══ THE DATA ══

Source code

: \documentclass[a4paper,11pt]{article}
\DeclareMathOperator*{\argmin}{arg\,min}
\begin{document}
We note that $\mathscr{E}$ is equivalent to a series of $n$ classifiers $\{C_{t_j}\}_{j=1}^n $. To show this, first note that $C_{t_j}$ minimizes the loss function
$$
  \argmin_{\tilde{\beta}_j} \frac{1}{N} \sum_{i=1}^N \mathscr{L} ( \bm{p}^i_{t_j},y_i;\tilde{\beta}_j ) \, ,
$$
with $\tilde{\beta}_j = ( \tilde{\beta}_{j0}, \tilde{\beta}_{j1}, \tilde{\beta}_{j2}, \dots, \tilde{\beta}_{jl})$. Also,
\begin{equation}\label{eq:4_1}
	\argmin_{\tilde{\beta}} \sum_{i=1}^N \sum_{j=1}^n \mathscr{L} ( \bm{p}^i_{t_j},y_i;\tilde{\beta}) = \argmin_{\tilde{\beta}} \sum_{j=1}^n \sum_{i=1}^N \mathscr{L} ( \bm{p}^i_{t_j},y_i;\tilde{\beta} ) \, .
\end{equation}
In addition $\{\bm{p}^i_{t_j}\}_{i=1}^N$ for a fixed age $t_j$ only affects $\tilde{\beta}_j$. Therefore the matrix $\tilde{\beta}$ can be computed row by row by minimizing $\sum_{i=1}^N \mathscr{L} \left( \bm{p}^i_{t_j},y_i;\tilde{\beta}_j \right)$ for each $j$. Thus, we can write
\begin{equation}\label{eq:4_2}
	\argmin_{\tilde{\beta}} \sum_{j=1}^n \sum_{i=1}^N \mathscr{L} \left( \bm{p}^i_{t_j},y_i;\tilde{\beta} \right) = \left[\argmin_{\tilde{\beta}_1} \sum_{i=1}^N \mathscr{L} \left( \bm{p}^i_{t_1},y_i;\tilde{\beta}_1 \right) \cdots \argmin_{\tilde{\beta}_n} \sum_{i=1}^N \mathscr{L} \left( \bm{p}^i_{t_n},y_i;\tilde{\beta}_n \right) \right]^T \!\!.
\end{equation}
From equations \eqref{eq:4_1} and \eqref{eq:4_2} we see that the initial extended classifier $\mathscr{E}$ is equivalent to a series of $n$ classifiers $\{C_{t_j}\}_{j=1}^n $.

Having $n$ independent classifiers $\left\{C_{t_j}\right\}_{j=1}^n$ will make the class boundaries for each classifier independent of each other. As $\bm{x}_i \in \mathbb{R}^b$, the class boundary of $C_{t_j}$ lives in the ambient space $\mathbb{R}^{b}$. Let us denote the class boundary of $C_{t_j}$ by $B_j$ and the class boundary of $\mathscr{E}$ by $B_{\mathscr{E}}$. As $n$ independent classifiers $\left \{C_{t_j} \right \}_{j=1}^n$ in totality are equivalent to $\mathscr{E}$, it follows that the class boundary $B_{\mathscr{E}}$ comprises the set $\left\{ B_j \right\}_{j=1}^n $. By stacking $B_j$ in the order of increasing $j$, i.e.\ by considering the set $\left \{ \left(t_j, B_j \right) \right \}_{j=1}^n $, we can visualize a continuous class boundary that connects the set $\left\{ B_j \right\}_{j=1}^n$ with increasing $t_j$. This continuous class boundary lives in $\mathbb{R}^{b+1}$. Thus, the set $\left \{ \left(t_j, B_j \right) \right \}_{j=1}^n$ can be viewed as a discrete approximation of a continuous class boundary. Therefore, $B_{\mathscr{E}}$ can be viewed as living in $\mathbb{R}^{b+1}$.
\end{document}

═══
══ THE DATA ══

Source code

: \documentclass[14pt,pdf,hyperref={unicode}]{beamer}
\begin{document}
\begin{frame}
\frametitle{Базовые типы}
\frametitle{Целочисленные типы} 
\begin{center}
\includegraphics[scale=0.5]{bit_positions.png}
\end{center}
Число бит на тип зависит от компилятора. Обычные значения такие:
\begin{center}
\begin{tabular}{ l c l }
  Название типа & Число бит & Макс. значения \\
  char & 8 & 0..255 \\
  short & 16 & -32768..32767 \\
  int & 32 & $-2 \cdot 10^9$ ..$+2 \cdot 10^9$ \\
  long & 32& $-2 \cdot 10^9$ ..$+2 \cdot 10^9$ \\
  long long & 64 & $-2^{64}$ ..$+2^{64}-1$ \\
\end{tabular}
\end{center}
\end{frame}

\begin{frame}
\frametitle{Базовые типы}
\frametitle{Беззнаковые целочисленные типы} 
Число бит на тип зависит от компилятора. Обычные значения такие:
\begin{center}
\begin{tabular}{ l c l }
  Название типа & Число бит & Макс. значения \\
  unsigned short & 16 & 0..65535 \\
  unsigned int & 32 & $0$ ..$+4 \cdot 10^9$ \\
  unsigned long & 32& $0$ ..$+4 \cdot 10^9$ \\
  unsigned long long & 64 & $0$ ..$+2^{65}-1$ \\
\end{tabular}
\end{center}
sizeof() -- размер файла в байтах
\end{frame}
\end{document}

═══

TASK DIRECTIONS - Only lines holding the word "frametitle" are wanted here; copy each from the listing.

SOLUTION -
\frametitle{Базовые типы}
\frametitle{Целочисленные типы} 
\frametitle{Базовые типы}
\frametitle{Беззнаковые целочисленные типы} 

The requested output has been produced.